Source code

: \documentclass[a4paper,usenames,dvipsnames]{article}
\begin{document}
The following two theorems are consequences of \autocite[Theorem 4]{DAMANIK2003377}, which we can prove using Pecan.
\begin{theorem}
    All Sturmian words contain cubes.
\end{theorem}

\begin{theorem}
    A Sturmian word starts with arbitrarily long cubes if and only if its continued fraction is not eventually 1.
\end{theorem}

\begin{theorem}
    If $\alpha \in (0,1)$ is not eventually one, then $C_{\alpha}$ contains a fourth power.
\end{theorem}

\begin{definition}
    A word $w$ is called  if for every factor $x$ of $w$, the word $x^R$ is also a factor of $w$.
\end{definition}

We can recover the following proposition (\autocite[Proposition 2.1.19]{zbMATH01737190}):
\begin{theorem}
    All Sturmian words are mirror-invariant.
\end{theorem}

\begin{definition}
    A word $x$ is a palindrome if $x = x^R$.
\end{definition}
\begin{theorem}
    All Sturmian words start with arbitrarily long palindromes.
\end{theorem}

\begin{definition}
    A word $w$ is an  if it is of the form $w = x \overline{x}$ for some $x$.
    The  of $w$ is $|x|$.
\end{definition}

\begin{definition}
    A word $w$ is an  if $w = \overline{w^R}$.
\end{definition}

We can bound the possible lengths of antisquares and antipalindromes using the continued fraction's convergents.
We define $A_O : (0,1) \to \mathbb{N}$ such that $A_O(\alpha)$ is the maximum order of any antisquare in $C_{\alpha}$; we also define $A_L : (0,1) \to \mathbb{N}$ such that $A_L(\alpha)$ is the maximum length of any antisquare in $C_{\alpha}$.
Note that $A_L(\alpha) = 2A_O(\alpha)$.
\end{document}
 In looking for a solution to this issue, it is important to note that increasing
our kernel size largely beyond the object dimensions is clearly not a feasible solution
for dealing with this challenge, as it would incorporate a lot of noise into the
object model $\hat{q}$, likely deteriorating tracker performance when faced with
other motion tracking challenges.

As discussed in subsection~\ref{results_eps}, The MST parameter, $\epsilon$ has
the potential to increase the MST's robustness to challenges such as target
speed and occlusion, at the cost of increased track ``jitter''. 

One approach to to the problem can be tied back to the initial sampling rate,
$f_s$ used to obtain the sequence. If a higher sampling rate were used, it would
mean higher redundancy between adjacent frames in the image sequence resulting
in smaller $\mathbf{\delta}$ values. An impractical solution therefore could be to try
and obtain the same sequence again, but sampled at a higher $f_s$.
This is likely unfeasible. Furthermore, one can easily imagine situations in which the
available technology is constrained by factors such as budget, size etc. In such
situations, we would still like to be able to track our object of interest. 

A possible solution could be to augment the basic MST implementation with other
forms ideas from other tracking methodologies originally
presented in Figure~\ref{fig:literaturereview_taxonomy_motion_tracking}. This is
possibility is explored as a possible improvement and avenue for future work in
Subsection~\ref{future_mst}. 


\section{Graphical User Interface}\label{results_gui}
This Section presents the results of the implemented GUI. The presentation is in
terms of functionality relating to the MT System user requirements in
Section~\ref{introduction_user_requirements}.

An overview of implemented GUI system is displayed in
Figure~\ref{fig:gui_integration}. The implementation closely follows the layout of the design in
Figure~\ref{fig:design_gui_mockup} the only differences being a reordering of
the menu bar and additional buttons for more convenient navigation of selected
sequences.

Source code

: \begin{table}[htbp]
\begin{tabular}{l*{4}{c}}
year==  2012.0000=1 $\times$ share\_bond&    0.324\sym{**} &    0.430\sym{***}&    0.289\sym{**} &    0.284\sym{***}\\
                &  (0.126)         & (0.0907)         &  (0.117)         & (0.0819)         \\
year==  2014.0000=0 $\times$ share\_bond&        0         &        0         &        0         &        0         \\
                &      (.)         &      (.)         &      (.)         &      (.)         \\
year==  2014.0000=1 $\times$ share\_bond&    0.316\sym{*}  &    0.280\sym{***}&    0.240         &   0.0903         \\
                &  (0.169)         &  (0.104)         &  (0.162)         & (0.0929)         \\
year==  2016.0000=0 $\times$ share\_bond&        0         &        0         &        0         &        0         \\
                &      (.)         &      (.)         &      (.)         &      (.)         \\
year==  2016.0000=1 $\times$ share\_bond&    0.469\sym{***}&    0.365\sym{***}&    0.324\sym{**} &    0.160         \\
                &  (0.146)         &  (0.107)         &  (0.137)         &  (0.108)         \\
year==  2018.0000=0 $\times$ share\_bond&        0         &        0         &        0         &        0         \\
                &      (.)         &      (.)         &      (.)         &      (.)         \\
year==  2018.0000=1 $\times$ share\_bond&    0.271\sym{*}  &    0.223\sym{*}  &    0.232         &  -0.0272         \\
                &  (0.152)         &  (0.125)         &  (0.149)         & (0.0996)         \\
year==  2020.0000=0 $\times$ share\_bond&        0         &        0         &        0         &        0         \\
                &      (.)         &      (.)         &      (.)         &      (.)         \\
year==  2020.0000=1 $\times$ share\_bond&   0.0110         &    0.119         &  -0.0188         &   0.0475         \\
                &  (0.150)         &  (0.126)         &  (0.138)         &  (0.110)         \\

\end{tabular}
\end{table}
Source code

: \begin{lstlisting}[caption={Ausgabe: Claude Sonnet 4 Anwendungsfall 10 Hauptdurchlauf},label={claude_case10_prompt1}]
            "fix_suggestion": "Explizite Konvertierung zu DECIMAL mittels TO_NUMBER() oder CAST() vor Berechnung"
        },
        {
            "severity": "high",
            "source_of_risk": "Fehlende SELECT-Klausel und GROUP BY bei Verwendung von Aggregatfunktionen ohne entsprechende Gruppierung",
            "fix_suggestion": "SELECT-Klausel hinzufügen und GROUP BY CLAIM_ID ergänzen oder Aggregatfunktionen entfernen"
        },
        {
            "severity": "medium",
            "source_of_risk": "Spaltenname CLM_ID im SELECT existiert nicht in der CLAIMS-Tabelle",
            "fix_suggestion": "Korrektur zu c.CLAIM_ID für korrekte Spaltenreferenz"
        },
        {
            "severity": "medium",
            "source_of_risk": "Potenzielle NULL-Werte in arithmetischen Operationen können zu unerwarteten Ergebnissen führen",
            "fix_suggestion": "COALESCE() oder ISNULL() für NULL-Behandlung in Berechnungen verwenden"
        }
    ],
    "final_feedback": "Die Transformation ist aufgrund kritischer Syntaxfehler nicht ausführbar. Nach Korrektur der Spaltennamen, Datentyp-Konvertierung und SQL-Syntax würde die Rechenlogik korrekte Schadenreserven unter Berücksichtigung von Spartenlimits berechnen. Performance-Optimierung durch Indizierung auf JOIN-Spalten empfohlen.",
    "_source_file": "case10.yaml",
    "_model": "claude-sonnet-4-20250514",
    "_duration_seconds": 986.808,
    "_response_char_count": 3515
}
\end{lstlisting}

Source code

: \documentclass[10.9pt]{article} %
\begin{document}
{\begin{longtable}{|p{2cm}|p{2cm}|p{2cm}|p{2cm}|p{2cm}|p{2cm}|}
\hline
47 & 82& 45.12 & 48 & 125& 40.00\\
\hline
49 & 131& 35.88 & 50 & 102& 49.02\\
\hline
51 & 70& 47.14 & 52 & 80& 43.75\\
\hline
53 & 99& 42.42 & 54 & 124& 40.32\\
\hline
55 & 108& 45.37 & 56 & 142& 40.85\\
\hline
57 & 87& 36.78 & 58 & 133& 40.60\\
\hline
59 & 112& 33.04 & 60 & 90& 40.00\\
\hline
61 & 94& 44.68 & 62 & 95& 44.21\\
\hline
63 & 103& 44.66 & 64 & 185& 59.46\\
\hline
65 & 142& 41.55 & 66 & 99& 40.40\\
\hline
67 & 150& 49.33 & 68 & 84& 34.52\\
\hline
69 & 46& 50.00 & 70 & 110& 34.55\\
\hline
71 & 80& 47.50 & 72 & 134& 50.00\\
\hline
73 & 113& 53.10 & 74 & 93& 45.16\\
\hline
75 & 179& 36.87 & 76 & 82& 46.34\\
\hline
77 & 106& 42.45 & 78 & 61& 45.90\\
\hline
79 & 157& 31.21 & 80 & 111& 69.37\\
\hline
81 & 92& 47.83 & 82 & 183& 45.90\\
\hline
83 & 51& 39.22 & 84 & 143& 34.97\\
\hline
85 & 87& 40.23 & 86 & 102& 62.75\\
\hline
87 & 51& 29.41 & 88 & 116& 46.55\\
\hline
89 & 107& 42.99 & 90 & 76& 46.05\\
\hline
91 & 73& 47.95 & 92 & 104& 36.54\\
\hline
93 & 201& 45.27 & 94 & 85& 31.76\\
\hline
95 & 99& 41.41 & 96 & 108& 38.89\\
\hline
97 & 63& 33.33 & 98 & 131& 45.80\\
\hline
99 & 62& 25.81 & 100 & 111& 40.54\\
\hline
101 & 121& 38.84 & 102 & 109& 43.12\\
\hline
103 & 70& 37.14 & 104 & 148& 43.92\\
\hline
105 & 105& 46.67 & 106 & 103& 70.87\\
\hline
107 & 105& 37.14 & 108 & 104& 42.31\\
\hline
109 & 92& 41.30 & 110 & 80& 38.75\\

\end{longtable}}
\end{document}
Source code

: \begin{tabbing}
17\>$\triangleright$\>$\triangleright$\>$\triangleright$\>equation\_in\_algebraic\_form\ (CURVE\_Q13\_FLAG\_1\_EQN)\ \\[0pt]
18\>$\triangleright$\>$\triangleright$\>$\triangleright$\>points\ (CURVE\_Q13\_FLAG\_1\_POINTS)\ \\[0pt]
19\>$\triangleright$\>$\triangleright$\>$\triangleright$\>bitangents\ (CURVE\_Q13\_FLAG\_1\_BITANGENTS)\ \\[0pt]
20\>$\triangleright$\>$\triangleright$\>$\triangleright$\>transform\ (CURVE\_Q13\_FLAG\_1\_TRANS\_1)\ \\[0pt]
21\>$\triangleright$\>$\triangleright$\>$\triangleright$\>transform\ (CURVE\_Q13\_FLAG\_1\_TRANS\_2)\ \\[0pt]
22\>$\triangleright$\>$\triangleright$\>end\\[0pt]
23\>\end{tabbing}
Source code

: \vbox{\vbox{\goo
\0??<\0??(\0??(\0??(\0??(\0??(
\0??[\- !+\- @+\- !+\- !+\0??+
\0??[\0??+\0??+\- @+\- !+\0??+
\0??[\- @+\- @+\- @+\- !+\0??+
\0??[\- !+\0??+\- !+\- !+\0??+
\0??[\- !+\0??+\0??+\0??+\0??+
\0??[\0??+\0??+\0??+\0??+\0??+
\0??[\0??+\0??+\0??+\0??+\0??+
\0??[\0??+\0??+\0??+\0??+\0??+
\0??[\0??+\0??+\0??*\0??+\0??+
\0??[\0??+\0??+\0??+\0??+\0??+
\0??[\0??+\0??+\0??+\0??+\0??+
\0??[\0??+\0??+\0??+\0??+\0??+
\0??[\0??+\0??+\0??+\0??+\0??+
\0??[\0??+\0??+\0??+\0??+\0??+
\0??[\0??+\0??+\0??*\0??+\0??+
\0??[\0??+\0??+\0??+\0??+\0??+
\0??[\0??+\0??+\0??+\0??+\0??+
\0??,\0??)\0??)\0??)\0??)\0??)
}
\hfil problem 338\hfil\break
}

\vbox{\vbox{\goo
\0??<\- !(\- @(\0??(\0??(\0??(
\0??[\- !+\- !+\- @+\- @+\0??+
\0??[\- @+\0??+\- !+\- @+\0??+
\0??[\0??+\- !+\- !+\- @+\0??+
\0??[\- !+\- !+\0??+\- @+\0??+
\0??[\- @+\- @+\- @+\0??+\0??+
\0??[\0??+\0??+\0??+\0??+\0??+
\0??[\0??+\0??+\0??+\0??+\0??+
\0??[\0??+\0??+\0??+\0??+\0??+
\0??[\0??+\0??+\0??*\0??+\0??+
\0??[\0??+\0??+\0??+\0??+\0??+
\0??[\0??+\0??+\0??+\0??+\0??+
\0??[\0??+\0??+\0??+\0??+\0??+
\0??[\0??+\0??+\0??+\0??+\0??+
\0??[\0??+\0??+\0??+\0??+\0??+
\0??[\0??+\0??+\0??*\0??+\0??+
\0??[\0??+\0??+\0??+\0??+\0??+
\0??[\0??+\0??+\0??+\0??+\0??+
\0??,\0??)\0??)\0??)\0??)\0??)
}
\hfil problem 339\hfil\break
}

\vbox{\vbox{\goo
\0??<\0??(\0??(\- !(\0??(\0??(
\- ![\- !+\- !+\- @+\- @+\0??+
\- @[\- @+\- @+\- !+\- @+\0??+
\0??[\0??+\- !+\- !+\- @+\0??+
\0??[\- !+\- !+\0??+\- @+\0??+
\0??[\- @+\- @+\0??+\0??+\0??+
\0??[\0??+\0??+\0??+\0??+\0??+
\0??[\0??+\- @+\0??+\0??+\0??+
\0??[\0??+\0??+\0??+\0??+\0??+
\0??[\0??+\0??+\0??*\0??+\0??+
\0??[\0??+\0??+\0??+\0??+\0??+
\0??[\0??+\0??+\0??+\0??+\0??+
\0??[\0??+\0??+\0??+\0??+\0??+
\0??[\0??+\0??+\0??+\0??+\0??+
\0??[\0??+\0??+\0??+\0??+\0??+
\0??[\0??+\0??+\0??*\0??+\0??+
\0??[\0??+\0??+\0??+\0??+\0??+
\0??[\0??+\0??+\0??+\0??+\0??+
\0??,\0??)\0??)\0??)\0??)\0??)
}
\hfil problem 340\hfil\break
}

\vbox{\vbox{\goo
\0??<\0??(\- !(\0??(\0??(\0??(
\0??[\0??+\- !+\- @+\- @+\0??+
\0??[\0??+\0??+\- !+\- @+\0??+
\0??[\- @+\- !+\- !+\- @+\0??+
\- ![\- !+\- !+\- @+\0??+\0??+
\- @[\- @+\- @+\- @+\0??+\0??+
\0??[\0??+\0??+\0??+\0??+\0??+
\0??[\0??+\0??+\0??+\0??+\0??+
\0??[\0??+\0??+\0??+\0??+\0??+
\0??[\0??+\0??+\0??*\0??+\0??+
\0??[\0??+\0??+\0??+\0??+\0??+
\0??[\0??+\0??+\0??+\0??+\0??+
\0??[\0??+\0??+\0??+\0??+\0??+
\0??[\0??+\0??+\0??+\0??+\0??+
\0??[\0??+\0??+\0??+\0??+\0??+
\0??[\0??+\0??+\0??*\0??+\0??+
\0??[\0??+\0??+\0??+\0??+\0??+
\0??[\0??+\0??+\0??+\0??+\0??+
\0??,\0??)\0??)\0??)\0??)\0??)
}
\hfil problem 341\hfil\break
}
• • •
• Problem statement:
Could you return, word for word, only the lines running from the first line of the material above to the line that contains "We can recover", inclusive?

• Reply to the exercise:
Source code

: \documentclass[a4paper,usenames,dvipsnames]{article}
\begin{document}
The following two theorems are consequences of \autocite[Theorem 4]{DAMANIK2003377}, which we can prove using Pecan.
\begin{theorem}
    All Sturmian words contain cubes.
\end{theorem}

\begin{theorem}
    A Sturmian word starts with arbitrarily long cubes if and only if its continued fraction is not eventually 1.
\end{theorem}

\begin{theorem}
    If $\alpha \in (0,1)$ is not eventually one, then $C_{\alpha}$ contains a fourth power.
\end{theorem}

\begin{definition}
    A word $w$ is called  if for every factor $x$ of $w$, the word $x^R$ is also a factor of $w$.
\end{definition}

We can recover the following proposition (\autocite[Proposition 2.1.19]{zbMATH01737190}):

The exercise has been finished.